Hi,
I'm trying to cluster rows and columns in DESeq2 and show it in a heatmap. I've tried this:
heatmap.2(assay(vst)[select,], col = hmcol,
Rowv = T, Colv = T, scale="row", trace="none", margin=c(8, 8))
I think my problem is revealed when the scale = 'row', the genes don't seem clustered, yet when scale='none' I see high medium and lowly expressed genes in separate clusters. I think this means that the rows are not normalized, while clustering columns, each column is normalized, right?

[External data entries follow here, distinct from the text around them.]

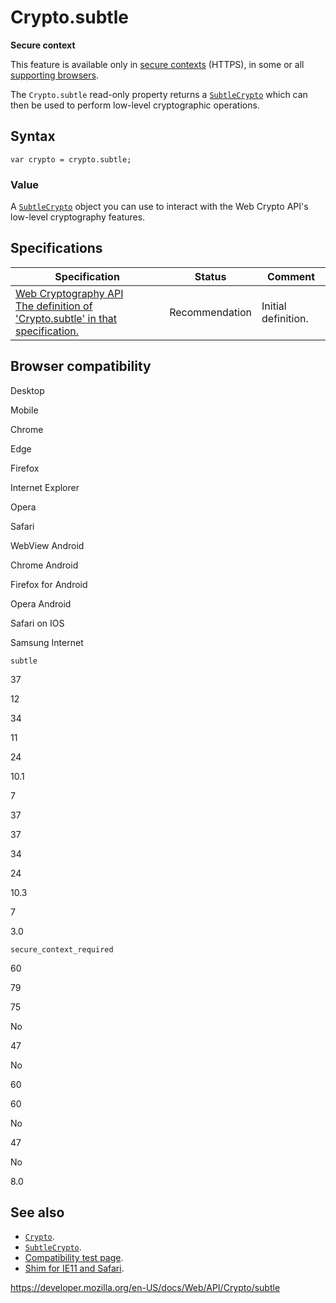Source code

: # Crypto.subtle

**Secure context**

This feature is available only in [secure contexts](https://developer.mozilla.org/en-US/docs/Web/Security/Secure_Contexts) (HTTPS), in some or all [supporting browsers](#browser_compatibility).

The `Crypto.subtle` read-only property returns a [`SubtleCrypto`](../subtlecrypto) which can then be used to perform low-level cryptographic operations.

## Syntax

    var crypto = crypto.subtle;

### Value

A [`SubtleCrypto`](../subtlecrypto) object you can use to interact with the Web Crypto API's low-level cryptography features.

## Specifications

<table><thead><tr class="header"><th>Specification</th><th>Status</th><th>Comment</th></tr></thead><tbody><tr class="odd"><td><a href="https://www.w3.org/TR/WebCryptoAPI/#dfn-Crypto">Web Cryptography API<br />
<span class="small">The definition of 'Crypto.subtle' in that specification.</span></a></td><td><span class="spec-rec">Recommendation</span></td><td>Initial definition.</td></tr></tbody></table>

## Browser compatibility

Desktop

Mobile

Chrome

Edge

Firefox

Internet Explorer

Opera

Safari

WebView Android

Chrome Android

Firefox for Android

Opera Android

Safari on IOS

Samsung Internet

`subtle`

37

12

34

11

24

10.1

7

37

37

34

24

10.3

7

3.0

`secure_context_required`

60

79

75

No

47

No

60

60

No

47

No

8.0

## See also

- [`Crypto`](../crypto).
- [`SubtleCrypto`](../subtlecrypto).
- [Compatibility test page](https://vibornoff.github.io/webcrypto-examples/index.html).
- [Shim for IE11 and Safari](https://github.com/vibornoff/webcrypto-shim).

<a href="https://developer.mozilla.org/en-US/docs/Web/API/Crypto/subtle" class="_attribution-link">https://developer.mozilla.org/en-US/docs/Web/API/Crypto/subtle</a>
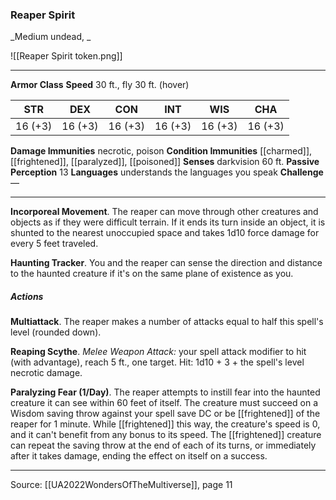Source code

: ### Reaper Spirit
_Medium undead, _

![[Reaper Spirit token.png]]


---

**Armor Class** 
**Speed** 30 ft., fly 30 ft. (hover)

| STR     | DEX     | CON     | INT     | WIS     | CHA     |
|---------|---------|---------|---------|---------|---------|
| 16 (+3) | 16 (+3) | 16 (+3) | 16 (+3) | 16 (+3) | 16 (+3) |

**Damage Immunities** necrotic, poison
**Condition Immunities** [[charmed]], [[frightened]], [[paralyzed]], [[poisoned]]
**Senses** darkvision 60 ft.
**Passive Perception** 13
**Languages** understands the languages you speak
**Challenge** —

---

**Incorporeal Movement**. The reaper can move through other creatures and objects as if they were difficult terrain. If it ends its turn inside an object, it is shunted to the nearest unoccupied space and takes 1d10 force damage for every 5 feet traveled.

**Haunting Tracker**. You and the reaper can sense the direction and distance to the haunted creature if it's on the same plane of existence as you.

##### Actions
**Multiattack**. The reaper makes a number of attacks equal to half this spell's level (rounded down).

**Reaping Scythe**. _Melee Weapon Attack:_ your spell attack modifier to hit (with advantage), reach 5 ft., one target. Hit: 1d10 + 3 + the spell's level necrotic damage.

**Paralyzing Fear (1/Day)**. The reaper attempts to instill fear into the haunted creature it can see within 60 feet of itself. The creature must succeed on a Wisdom saving throw against your spell save DC or be [[frightened]] of the reaper for 1 minute. While [[frightened]] this way, the creature's speed is 0, and it can't benefit from any bonus to its speed. The [[frightened]] creature can repeat the saving throw at the end of each of its turns, or immediately after it takes damage, ending the effect on itself on a success.


---

Source: [[UA2022WondersOfTheMultiverse]], page 11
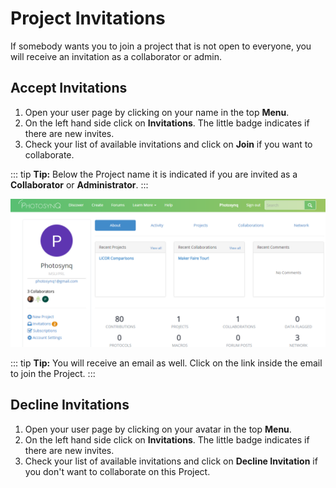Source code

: # Project Invitations

If somebody wants you to join a project that is not open to everyone, you will receive an invitation as a collaborator or admin.

## Accept Invitations

1. Open your user page by clicking on your name in the top **Menu**.
2. On the left hand side click on **Invitations**. The little badge indicates if there are new invites.
3. Check your list of available invitations and click on **Join** if you want to collaborate.

::: tip
**Tip:** Below the Project name it is indicated if you are invited as a **Collaborator** or **Administrator**.
:::

![Invitations](../projects/images/invitations.png)

::: tip
**Tip:** You will receive an email as well. Click on the link inside the email to join the Project.
:::

## Decline Invitations

1. Open your user page by clicking on your avatar in the top **Menu**.
2. On the left hand side click on **Invitations**. The little badge indicates if there are new invites.
3. Check your list of available invitations and click on **Decline Invitation** if you don't want to collaborate on this Project.
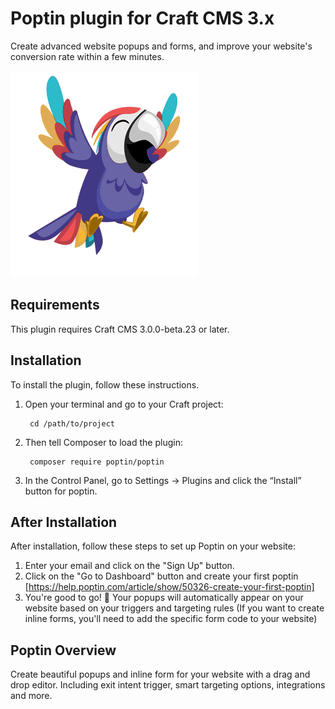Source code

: # Poptin plugin for Craft CMS 3.x

Create advanced website popups and forms, and improve your website's conversion rate within a few minutes.

![Screenshot](src/resources/img/plugin-logo.png)

## Requirements

This plugin requires Craft CMS 3.0.0-beta.23 or later.

## Installation

To install the plugin, follow these instructions.

1. Open your terminal and go to your Craft project:

        cd /path/to/project

2. Then tell Composer to load the plugin:

        composer require poptin/poptin

3. In the Control Panel, go to Settings → Plugins and click the “Install” button for poptin.

## After Installation

After installation, follow these steps to set up Poptin on your website:

1. Enter your email and click on the "Sign Up" button.
2. Click on the "Go to Dashboard" button and create your first poptin [https://help.poptin.com/article/show/50326-create-your-first-poptin]
3. You're good to go! 🥳 Your popups will automatically appear on your website based on your triggers and targeting rules  (If you want to create inline forms, you'll need to add the specific form code to your website)

## Poptin Overview

Create beautiful popups and inline form for your website with a drag and drop editor. Including exit intent trigger, smart targeting options, integrations and more.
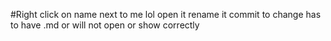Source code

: #Right click on name next to me lol 
open it rename it 
commit to change
has to have .md or will not open or show correctly

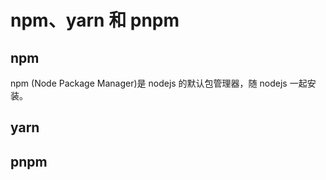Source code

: # npm、yarn 和 pnpm

## npm

npm (Node Package Manager)是 nodejs 的默认包管理器，随 nodejs 一起安装。

## yarn

## pnpm
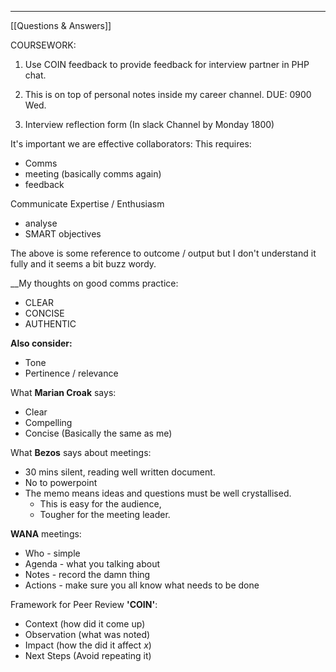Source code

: ___

[[Questions & Answers]]


COURSEWORK: 

1. Use COIN feedback to provide feedback for interview partner in PHP chat.

2. This is on top of personal notes inside my career channel. DUE: 0900 Wed. 

3. Interview reflection form (In slack Channel by Monday 1800)


It's important we are effective collaborators: 
This requires:
- Comms
- meeting (basically comms again)
- feedback

Communicate Expertise / Enthusiasm
 - analyse
 - SMART objectives


The above is some reference to outcome / output but I don't understand it fully and it seems a bit buzz wordy.



__My thoughts on good comms practice:
- CLEAR
- CONCISE
- AUTHENTIC

__Also consider:__
- Tone
- Pertinence / relevance


What __Marian Croak__ says:
- Clear
- Compelling
- Concise
(Basically the same as me)


What __Bezos__ says about meetings:
- 30 mins silent, reading well written document.
- No to powerpoint
- The memo means ideas and questions must be well crystallised.
	- This is easy for the audience, 
	- Tougher for the meeting leader.


__WANA__ meetings:
- Who - simple
- Agenda - what you talking about
- Notes - record the damn thing
- Actions - make sure you all know what needs to be done



Framework for Peer Review __'COIN'__:
- Context (how did it come up)
- Observation (what was noted)
- Impact (how the did it affect _x_)
- Next Steps (Avoid repeating it)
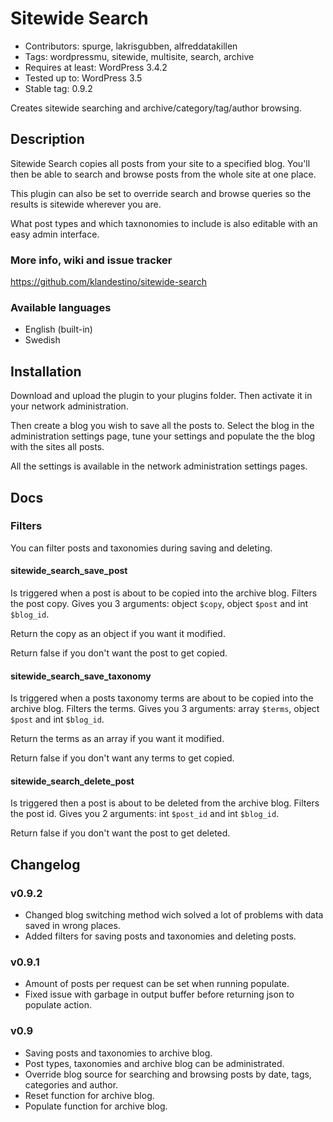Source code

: Sitewide Search
===============

* Contributors: spurge, lakrisgubben, alfreddatakillen
* Tags: wordpressmu, sitewide, multisite, search, archive
* Requires at least: WordPress 3.4.2
* Tested up to: WordPress 3.5
* Stable tag: 0.9.2

Creates sitewide searching and archive/category/tag/author browsing.

Description
-----------

Sitewide Search copies all posts from your site to a specified blog. You'll then be able to search and browse posts from the whole site at one place.

This plugin can also be set to override search and browse queries so the results is sitewide wherever you are.

What post types and which taxnonomies to include is also editable with an easy admin interface.

### More info, wiki and issue tracker

https://github.com/klandestino/sitewide-search

### Available languages

* English (built-in)
* Swedish

Installation
------------

Download and upload the plugin to your plugins folder. Then activate it in your network administration.

Then create a blog you wish to save all the posts to. Select the blog in the administration settings page, tune your settings and populate the the blog with the sites all posts.

All the settings is available in the network administration settings pages.

Docs
----

### Filters

You can filter posts and taxonomies during saving and deleting.

#### sitewide_search_save_post

Is triggered when a post is about to be copied into the archive blog.
Filters the post copy. Gives you 3 arguments: object `$copy`, object
`$post` and int `$blog_id`.

Return the copy as an object if you want it modified.

Return false if you don't want the post to get copied.

#### sitewide_search_save_taxonomy

Is triggered when a posts taxonomy terms are about to be copied into the
archive blog. Filters the terms. Gives you 3 arguments: array `$terms`,
object `$post` and int `$blog_id`.

Return the terms as an array if you want it modified.

Return false if you don't want any terms to get copied.

#### sitewide_search_delete_post

Is triggered then a post is about to be deleted from the archive blog.
Filters the post id. Gives you 2 arguments: int `$post_id` and int
`$blog_id`.

Return false if you don't want the post to get deleted.

Changelog
---------

### v0.9.2

* Changed blog switching method wich solved a lot of problems with data saved in wrong places.
* Added filters for saving posts and taxonomies and deleting posts.

### v0.9.1

* Amount of posts per request can be set when running populate.
* Fixed issue with garbage in output buffer before returning json to populate action.

### v0.9

* Saving posts and taxonomies to archive blog.
* Post types, taxonomies and archive blog can be administrated.
* Override blog source for searching and browsing posts by date, tags, categories and author.
* Reset function for archive blog.
* Populate function for archive blog.
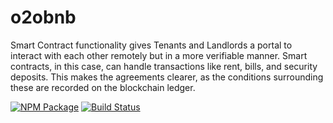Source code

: # o2obnb

Smart Contract functionality gives Tenants and Landlords a portal to interact with each other remotely but in a more verifiable manner. Smart contracts, in this case, can handle transactions like rent, bills, and security deposits. This makes the agreements clearer, as the conditions surrounding these are recorded on the blockchain ledger. 

[![NPM Package](https://img.shields.io/npm/v/o2obnb.svg?style=flat-square)](https://www.npmjs.com/package/o2obnb)
[![Build Status](https://img.shields.io/travis/o2oprotocol/o2obnb.svg?branch=master&style=flat-square)](https://travis-ci.org/o2oprotocol/o2obnb)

I think, when the rows aren't normalized the counts that are low tend to cluster to each other and high counts would cluster each other. For example:
geneW, Sample A = 10, B=20
geneX, Sample A = 15, B=15
geneY, Sample A = 1000,B=2000
GeneZ, Sample A=1500,B15000
if each gene is normalized, W and X are closer to Y and Z. But in realized W changes more similar with Y; and W remains constant like with Z
Is my interpretation correct? How would I normalize the rows?
Thanks!
In the DESeq2 workflow, we recommend stabilizing the variance of observed counts first (the FPKM values don't tell you about their precision). Then, as you suggest, we also suggest to remove the mean, if the point is to cluster genes which show similar relative changes across samples (where the absolute count or absolute expression level is not as important as relative differences).